» **ACTIVITY**
Your task is to copy the records that follow exactly, minus any images.

(Saved data entries)

-*-

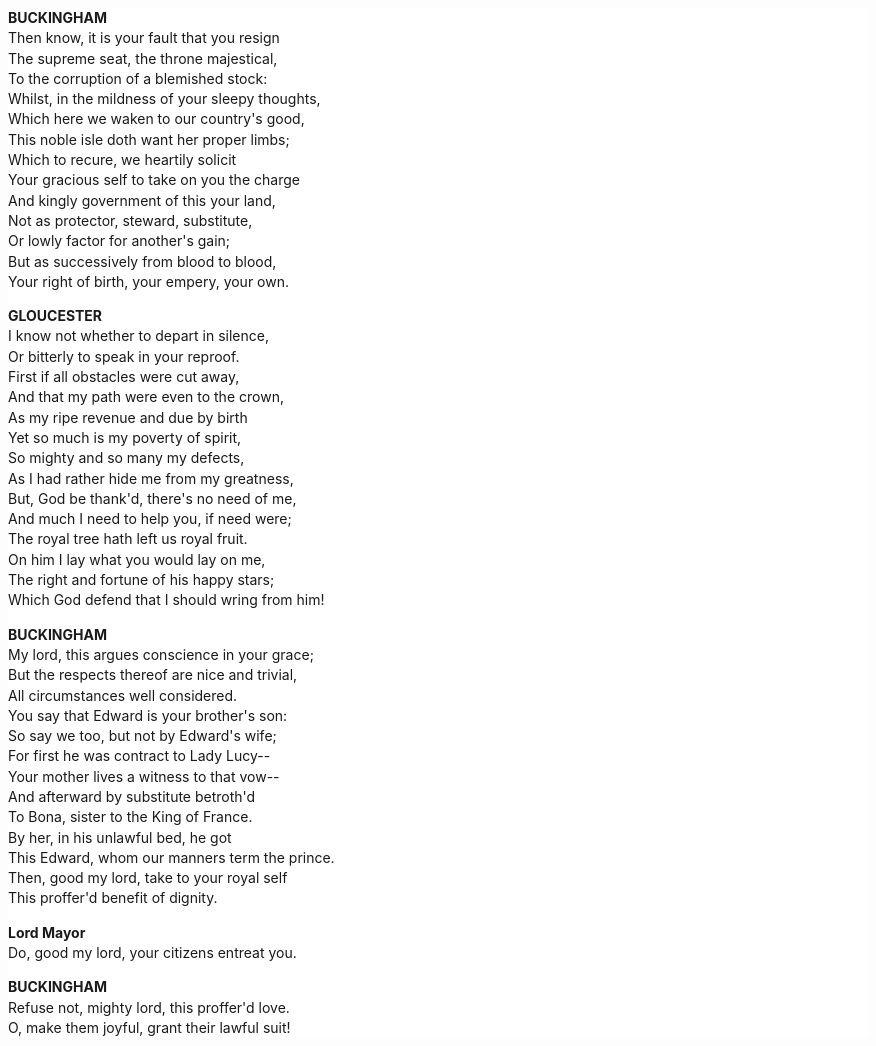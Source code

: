 **BUCKINGHAM**  
Then know, it is your fault that you resign  
The supreme seat, the throne majestical,  
To the corruption of a blemished stock:  
Whilst, in the mildness of your sleepy thoughts,  
Which here we waken to our country's good,  
This noble isle doth want her proper limbs;  
Which to recure, we heartily solicit  
Your gracious self to take on you the charge  
And kingly government of this your land,  
Not as protector, steward, substitute,  
Or lowly factor for another's gain;  
But as successively from blood to blood,  
Your right of birth, your empery, your own.

**GLOUCESTER**  
I know not whether to depart in silence,  
Or bitterly to speak in your reproof.  
First if all obstacles were cut away,  
And that my path were even to the crown,  
As my ripe revenue and due by birth  
Yet so much is my poverty of spirit,  
So mighty and so many my defects,  
As I had rather hide me from my greatness,  
But, God be thank'd, there's no need of me,  
And much I need to help you, if need were;  
The royal tree hath left us royal fruit.  
On him I lay what you would lay on me,  
The right and fortune of his happy stars;  
Which God defend that I should wring from him!

**BUCKINGHAM**  
My lord, this argues conscience in your grace;  
But the respects thereof are nice and trivial,  
All circumstances well considered.  
You say that Edward is your brother's son:  
So say we too, but not by Edward's wife;  
For first he was contract to Lady Lucy--  
Your mother lives a witness to that vow--  
And afterward by substitute betroth'd  
To Bona, sister to the King of France.  
By her, in his unlawful bed, he got  
This Edward, whom our manners term the prince.  
Then, good my lord, take to your royal self  
This proffer'd benefit of dignity.

**Lord Mayor**  
Do, good my lord, your citizens entreat you.

**BUCKINGHAM**  
Refuse not, mighty lord, this proffer'd love.  
O, make them joyful, grant their lawful suit!
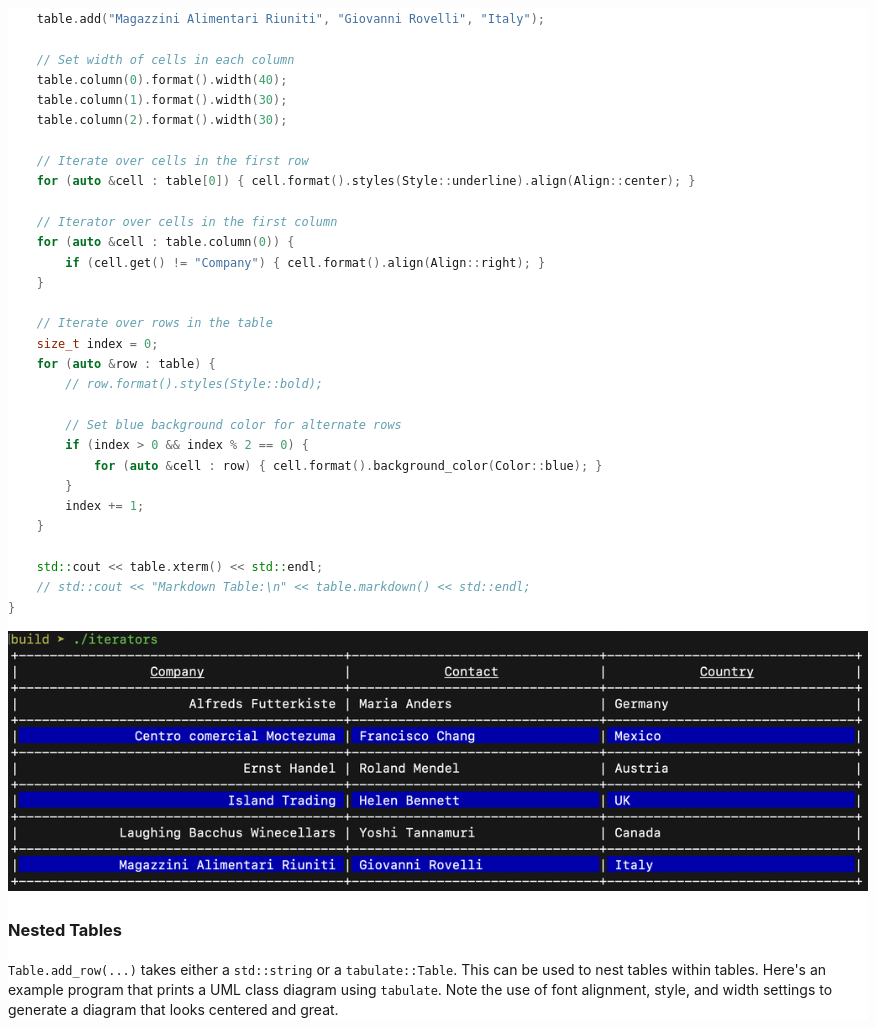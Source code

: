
 ```cpp
    table.add("Magazzini Alimentari Riuniti", "Giovanni Rovelli", "Italy");

    // Set width of cells in each column
    table.column(0).format().width(40);
    table.column(1).format().width(30);
    table.column(2).format().width(30);

    // Iterate over cells in the first row
    for (auto &cell : table[0]) { cell.format().styles(Style::underline).align(Align::center); }

    // Iterator over cells in the first column
    for (auto &cell : table.column(0)) {
        if (cell.get() != "Company") { cell.format().align(Align::right); }
    }

    // Iterate over rows in the table
    size_t index = 0;
    for (auto &row : table) {
        // row.format().styles(Style::bold);

        // Set blue background color for alternate rows
        if (index > 0 && index % 2 == 0) {
            for (auto &cell : row) { cell.format().background_color(Color::blue); }
        }
        index += 1;
    }

    std::cout << table.xterm() << std::endl;
    // std::cout << "Markdown Table:\n" << table.markdown() << std::endl;
}
```

![iterators](images/iterators.png)

### Nested Tables

`Table.add_row(...)` takes either a `std::string` or a `tabulate::Table`. This can be used to nest tables within tables. Here's an example program that prints a UML class diagram using `tabulate`. Note the use of font alignment, style, and width settings to generate a diagram that looks centered and great.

-*-

» **TASK ANSWER**
Source code

: **BUCKINGHAM**  
Then know, it is your fault that you resign  
The supreme seat, the throne majestical,  
To the corruption of a blemished stock:  
Whilst, in the mildness of your sleepy thoughts,  
Which here we waken to our country's good,  
This noble isle doth want her proper limbs;  
Which to recure, we heartily solicit  
Your gracious self to take on you the charge  
And kingly government of this your land,  
Not as protector, steward, substitute,  
Or lowly factor for another's gain;  
But as successively from blood to blood,  
Your right of birth, your empery, your own.

**GLOUCESTER**  
I know not whether to depart in silence,  
Or bitterly to speak in your reproof.  
First if all obstacles were cut away,  
And that my path were even to the crown,  
As my ripe revenue and due by birth  
Yet so much is my poverty of spirit,  
So mighty and so many my defects,  
As I had rather hide me from my greatness,  
But, God be thank'd, there's no need of me,  
And much I need to help you, if need were;  
The royal tree hath left us royal fruit.  
On him I lay what you would lay on me,  
The right and fortune of his happy stars;  
Which God defend that I should wring from him!

**BUCKINGHAM**  
My lord, this argues conscience in your grace;  
But the respects thereof are nice and trivial,  
All circumstances well considered.  
You say that Edward is your brother's son:  
So say we too, but not by Edward's wife;  
For first he was contract to Lady Lucy--  
Your mother lives a witness to that vow--  
And afterward by substitute betroth'd  
To Bona, sister to the King of France.  
By her, in his unlawful bed, he got  
This Edward, whom our manners term the prince.  
Then, good my lord, take to your royal self  
This proffer'd benefit of dignity.

**Lord Mayor**  
Do, good my lord, your citizens entreat you.

**BUCKINGHAM**  
Refuse not, mighty lord, this proffer'd love.  
O, make them joyful, grant their lawful suit!
Source code

:
 ```cpp
    table.add("Magazzini Alimentari Riuniti", "Giovanni Rovelli", "Italy");

    // Set width of cells in each column
    table.column(0).format().width(40);
    table.column(1).format().width(30);
    table.column(2).format().width(30);

    // Iterate over cells in the first row
    for (auto &cell : table[0]) { cell.format().styles(Style::underline).align(Align::center); }

    // Iterator over cells in the first column
    for (auto &cell : table.column(0)) {
        if (cell.get() != "Company") { cell.format().align(Align::right); }
    }

    // Iterate over rows in the table
    size_t index = 0;
    for (auto &row : table) {
        // row.format().styles(Style::bold);

        // Set blue background color for alternate rows
        if (index > 0 && index % 2 == 0) {
            for (auto &cell : row) { cell.format().background_color(Color::blue); }
        }
        index += 1;
    }

    std::cout << table.xterm() << std::endl;
    // std::cout << "Markdown Table:\n" << table.markdown() << std::endl;
}
```

![iterators](images/iterators.png)

### Nested Tables

`Table.add_row(...)` takes either a `std::string` or a `tabulate::Table`. This can be used to nest tables within tables. Here's an example program that prints a UML class diagram using `tabulate`. Note the use of font alignment, style, and width settings to generate a diagram that looks centered and great.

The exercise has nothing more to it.